**Your goal**: I'd like the data below restated word for word, with the pictures left out.
--- START ---
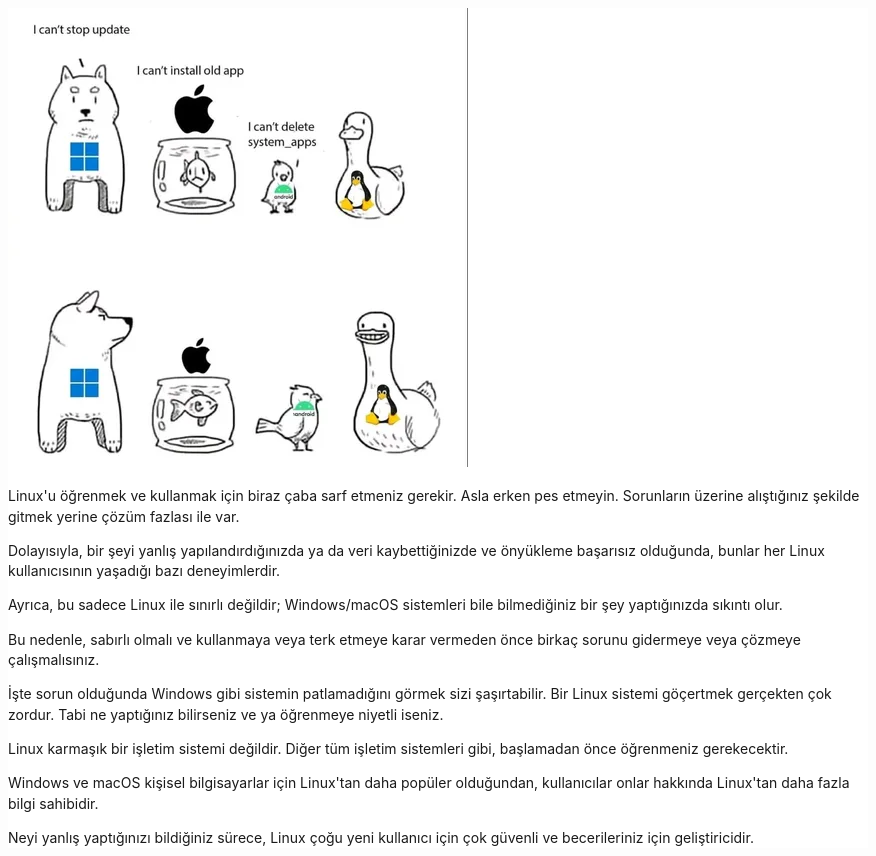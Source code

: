 ![image](./linux-memes.png)

Linux'u öğrenmek ve kullanmak için biraz çaba sarf etmeniz gerekir. Asla erken pes etmeyin. Sorunların üzerine alıştığınız şekilde gitmek yerine çözüm fazlası ile var.

Dolayısıyla, bir şeyi yanlış yapılandırdığınızda ya da veri kaybettiğinizde ve önyükleme başarısız olduğunda, bunlar her Linux kullanıcısının yaşadığı bazı deneyimlerdir.

Ayrıca, bu sadece Linux ile sınırlı değildir; Windows/macOS sistemleri bile bilmediğiniz bir şey yaptığınızda sıkıntı olur.

Bu nedenle, sabırlı olmalı ve kullanmaya veya terk etmeye karar vermeden önce birkaç sorunu gidermeye veya çözmeye çalışmalısınız.

İşte sorun olduğunda Windows gibi sistemin patlamadığını görmek sizi şaşırtabilir. Bir Linux sistemi göçertmek gerçekten çok zordur. Tabi ne yaptığınız bilirseniz ve ya öğrenmeye niyetli iseniz.


Linux karmaşık bir işletim sistemi değildir. Diğer tüm işletim sistemleri gibi, başlamadan önce öğrenmeniz gerekecektir.

Windows ve macOS kişisel bilgisayarlar için Linux'tan daha popüler olduğundan, kullanıcılar onlar hakkında Linux'tan daha fazla bilgi sahibidir.

Neyi yanlış yaptığınızı bildiğiniz sürece, Linux çoğu yeni kullanıcı için çok güvenli ve becerileriniz için geliştiricidir.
--- END ---
**Task answer**:
Source code

: ![image](./linux-memes.png)

Linux'u öğrenmek ve kullanmak için biraz çaba sarf etmeniz gerekir. Asla erken pes etmeyin. Sorunların üzerine alıştığınız şekilde gitmek yerine çözüm fazlası ile var.

Dolayısıyla, bir şeyi yanlış yapılandırdığınızda ya da veri kaybettiğinizde ve önyükleme başarısız olduğunda, bunlar her Linux kullanıcısının yaşadığı bazı deneyimlerdir.

Ayrıca, bu sadece Linux ile sınırlı değildir; Windows/macOS sistemleri bile bilmediğiniz bir şey yaptığınızda sıkıntı olur.

Bu nedenle, sabırlı olmalı ve kullanmaya veya terk etmeye karar vermeden önce birkaç sorunu gidermeye veya çözmeye çalışmalısınız.

İşte sorun olduğunda Windows gibi sistemin patlamadığını görmek sizi şaşırtabilir. Bir Linux sistemi göçertmek gerçekten çok zordur. Tabi ne yaptığınız bilirseniz ve ya öğrenmeye niyetli iseniz.


Linux karmaşık bir işletim sistemi değildir. Diğer tüm işletim sistemleri gibi, başlamadan önce öğrenmeniz gerekecektir.

Windows ve macOS kişisel bilgisayarlar için Linux'tan daha popüler olduğundan, kullanıcılar onlar hakkında Linux'tan daha fazla bilgi sahibidir.

Neyi yanlış yaptığınızı bildiğiniz sürece, Linux çoğu yeni kullanıcı için çok güvenli ve becerileriniz için geliştiricidir.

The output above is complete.